The other day, the parliament was informed that the Government of India has taken the following measures and initiatives under the National Centre for Vector Borne Diseases Control (NCVBDC) for prevention and control of Malaria, Dengue and Japanese Encephalitis (JE) in the country, particularly with the onset of summer and monsoon seasons:
• Disease Management involves early case detection with active, passive and sentinel surveillance, followed by complete and effective treatment, strengthening of referral services, epidemic preparedness and rapid response.
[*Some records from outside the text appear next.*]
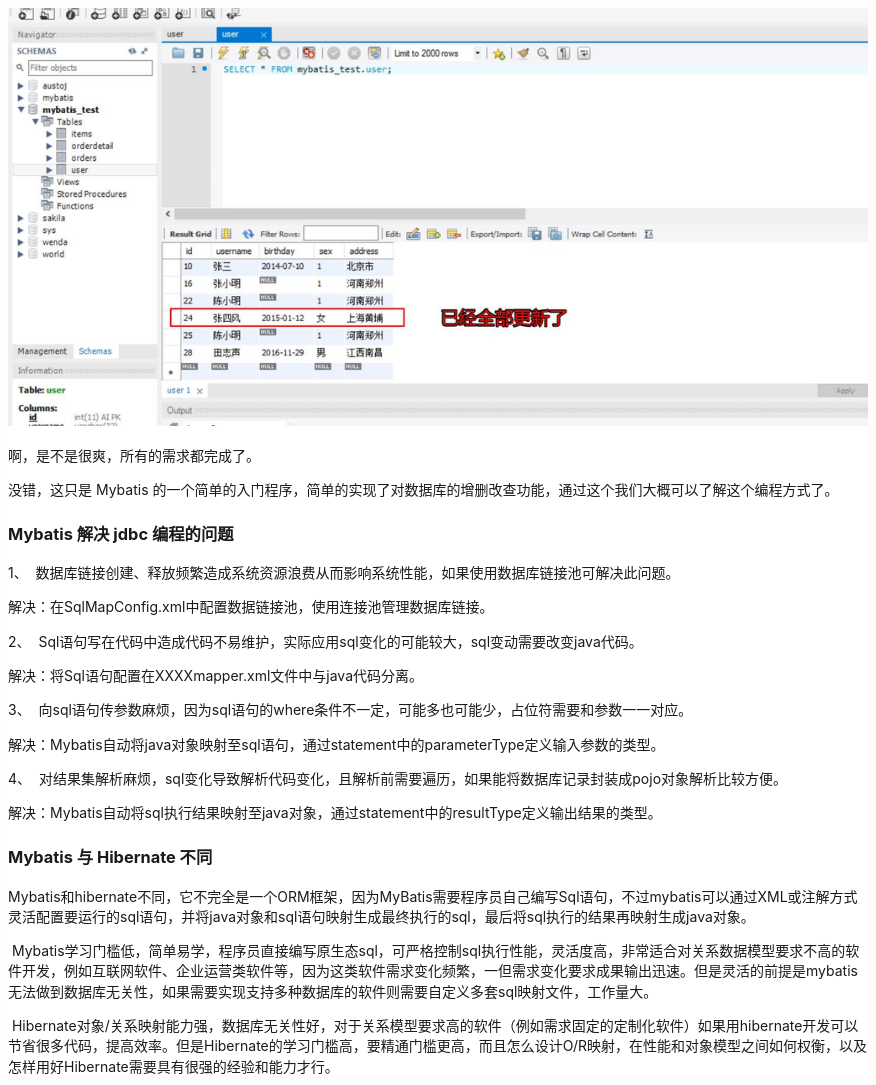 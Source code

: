 ![](pic/7.jpg) 

啊，是不是很爽，所有的需求都完成了。

没错，这只是 Mybatis 的一个简单的入门程序，简单的实现了对数据库的增删改查功能，通过这个我们大概可以了解这个编程方式了。



### Mybatis 解决 jdbc 编程的问题

1、  数据库链接创建、释放频繁造成系统资源浪费从而影响系统性能，如果使用数据库链接池可解决此问题。

解决：在SqlMapConfig.xml中配置数据链接池，使用连接池管理数据库链接。

2、  Sql语句写在代码中造成代码不易维护，实际应用sql变化的可能较大，sql变动需要改变java代码。

解决：将Sql语句配置在XXXXmapper.xml文件中与java代码分离。

3、  向sql语句传参数麻烦，因为sql语句的where条件不一定，可能多也可能少，占位符需要和参数一一对应。

解决：Mybatis自动将java对象映射至sql语句，通过statement中的parameterType定义输入参数的类型。

4、  对结果集解析麻烦，sql变化导致解析代码变化，且解析前需要遍历，如果能将数据库记录封装成pojo对象解析比较方便。

解决：Mybatis自动将sql执行结果映射至java对象，通过statement中的resultType定义输出结果的类型。



### Mybatis 与 Hibernate 不同

Mybatis和hibernate不同，它不完全是一个ORM框架，因为MyBatis需要程序员自己编写Sql语句，不过mybatis可以通过XML或注解方式灵活配置要运行的sql语句，并将java对象和sql语句映射生成最终执行的sql，最后将sql执行的结果再映射生成java对象。

 Mybatis学习门槛低，简单易学，程序员直接编写原生态sql，可严格控制sql执行性能，灵活度高，非常适合对关系数据模型要求不高的软件开发，例如互联网软件、企业运营类软件等，因为这类软件需求变化频繁，一但需求变化要求成果输出迅速。但是灵活的前提是mybatis无法做到数据库无关性，如果需要实现支持多种数据库的软件则需要自定义多套sql映射文件，工作量大。

 Hibernate对象/关系映射能力强，数据库无关性好，对于关系模型要求高的软件（例如需求固定的定制化软件）如果用hibernate开发可以节省很多代码，提高效率。但是Hibernate的学习门槛高，要精通门槛更高，而且怎么设计O/R映射，在性能和对象模型之间如何权衡，以及怎样用好Hibernate需要具有很强的经验和能力才行。
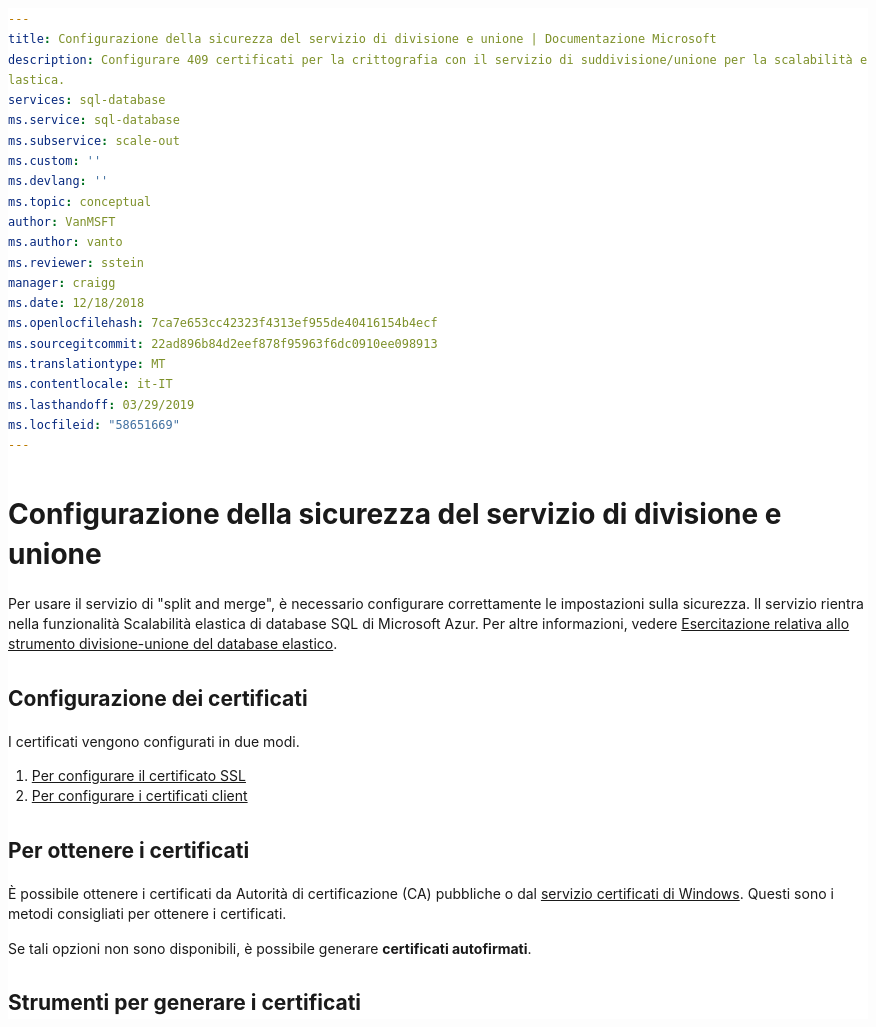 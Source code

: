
 ```yaml
---
title: Configurazione della sicurezza del servizio di divisione e unione | Documentazione Microsoft
description: Configurare 409 certificati per la crittografia con il servizio di suddivisione/unione per la scalabilità elastica.
services: sql-database
ms.service: sql-database
ms.subservice: scale-out
ms.custom: ''
ms.devlang: ''
ms.topic: conceptual
author: VanMSFT
ms.author: vanto
ms.reviewer: sstein
manager: craigg
ms.date: 12/18/2018
ms.openlocfilehash: 7ca7e653cc42323f4313ef955de40416154b4ecf
ms.sourcegitcommit: 22ad896b84d2eef878f95963f6dc0910ee098913
ms.translationtype: MT
ms.contentlocale: it-IT
ms.lasthandoff: 03/29/2019
ms.locfileid: "58651669"
---
```

# <a name="split-merge-security-configuration"></a>Configurazione della sicurezza del servizio di divisione e unione

Per usare il servizio di "split and merge", è necessario configurare correttamente le impostazioni sulla sicurezza. Il servizio rientra nella funzionalità Scalabilità elastica di database SQL di Microsoft Azur. Per altre informazioni, vedere [Esercitazione relativa allo strumento divisione-unione del database elastico](sql-database-elastic-scale-configure-deploy-split-and-merge.md).

## <a name="configuring-certificates"></a>Configurazione dei certificati

I certificati vengono configurati in due modi. 

1. [Per configurare il certificato SSL](#to-configure-the-ssl-certificate)
2. [Per configurare i certificati client](#to-configure-client-certificates) 

## <a name="to-obtain-certificates"></a>Per ottenere i certificati

È possibile ottenere i certificati da Autorità di certificazione (CA) pubbliche o dal [servizio certificati di Windows](https://msdn.microsoft.com/library/windows/desktop/aa376539.aspx). Questi sono i metodi consigliati per ottenere i certificati.

Se tali opzioni non sono disponibili, è possibile generare **certificati autofirmati**.

## <a name="tools-to-generate-certificates"></a>Strumenti per generare i certificati
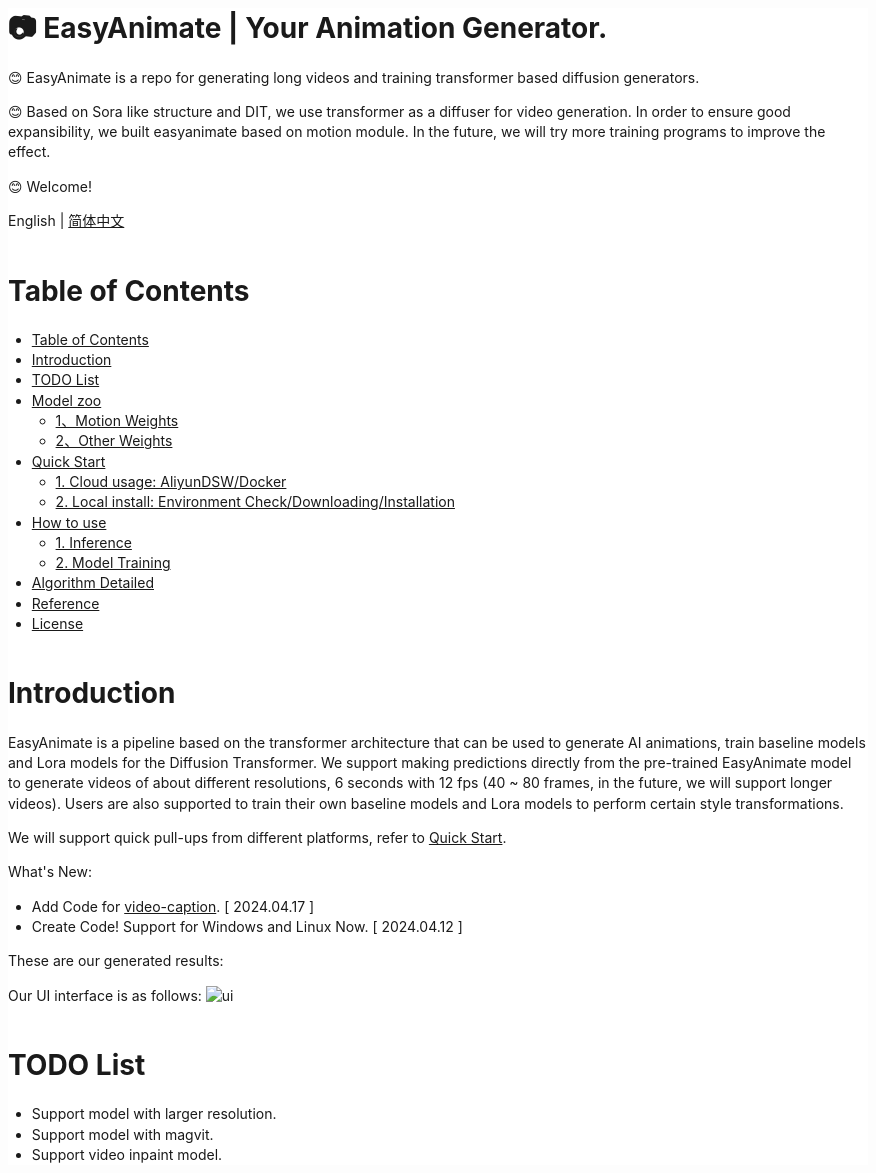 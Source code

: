 # 📷 EasyAnimate | Your Animation Generator.
😊 EasyAnimate is a repo for generating long videos and training transformer based diffusion generators.

😊 Based on Sora like structure and DIT, we use transformer as a diffuser for video generation. In order to ensure good expansibility, we built easyanimate based on motion module. In the future, we will try more training programs to improve the effect.

😊 Welcome!

English | [简体中文](./README_zh-CN.md)

# Table of Contents
- [Table of Contents](#table-of-contents)
- [Introduction](#introduction)
- [TODO List](#todo-list)
- [Model zoo](#model-zoo)
    - [1、Motion Weights](#1motion-weights)
    - [2、Other Weights](#2other-weights)
- [Quick Start](#quick-start)
    - [1. Cloud usage: AliyunDSW/Docker](#1-cloud-usage-aliyundswdocker)
    - [2. Local install: Environment Check/Downloading/Installation](#2-local-install-environment-checkdownloadinginstallation)
- [How to use](#how-to-use)
    - [1. Inference](#1-inference)
    - [2. Model Training](#2-model-training)
- [Algorithm Detailed](#algorithm-detailed)
- [Reference](#reference)
- [License](#license)

# Introduction
EasyAnimate is a pipeline based on the transformer architecture that can be used to generate AI animations, train baseline models and Lora models for the Diffusion Transformer. We support making predictions directly from the pre-trained EasyAnimate model to generate videos of about different resolutions, 6 seconds with 12 fps (40 ~ 80 frames, in the future, we will support longer videos). Users are also supported to train their own baseline models and Lora models to perform certain style transformations. 

We will support quick pull-ups from different platforms, refer to [Quick Start](#quick-start).

What's New:
- Add Code for [video-caption](./easyanimate/video_caption/). [ 2024.04.17 ]
- Create Code! Support for Windows and Linux Now. [ 2024.04.12 ]

These are our generated results:

Our UI interface is as follows:
![ui](https://pai-aigc-photog.oss-cn-hangzhou.aliyuncs.com/easyanimate/asset/ui.png)

# TODO List
- Support model with larger resolution.
- Support model with magvit.
- Support video inpaint model.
• Integrated Vector Management includes Indoor Residual Spraying (IRS) in selected high-risk areas, Long Lasting Insecticidal Nets (LLINs) in high Malaria endemic areas, use of larvivorous fish, anti-larval measures in urban areas, including bio-larvicides and minor environmental engineering and source reduction for prevention of breeding.
• Supportive Interventions aim at Behaviour Change Communication (BCC), Inter-sectoral Convergence and Human Resource Development through capacity building.
• The government is providing the JE vaccine (2 doses) free of cost under the Universal Immunisation Programme (UIP) for children aged 9-12 months & 16-24 months.
• For surveillance and free-of-cost diagnosis of Dengue and Japanese Encephalitis, a network of Sentinel Surveillance Hospitals (SSHs) and Apex Referral Laboratories (ARLs) has been identified across the Country. Test kits are provided by GoI.
• Dissemination of public health messages through various media platforms, including social media, radio, newspapers, and electronic media.
• Observation of World Malaria Day on 25th April and Anti-Malaria Month (June), National Dengue Day’ on 16th May and Anti- Dengue Month in July with focused IEC/BCC activities, interpersonal communication and advocacy.
Despite progress, challenges such as drug and insecticide resistance in vectors and rapid urbanisation continue to complicate control efforts. Future success depends on strengthening inter-sectoral collaboration between health, urban planning, and sanitation departments, alongside robust public awareness campaigns.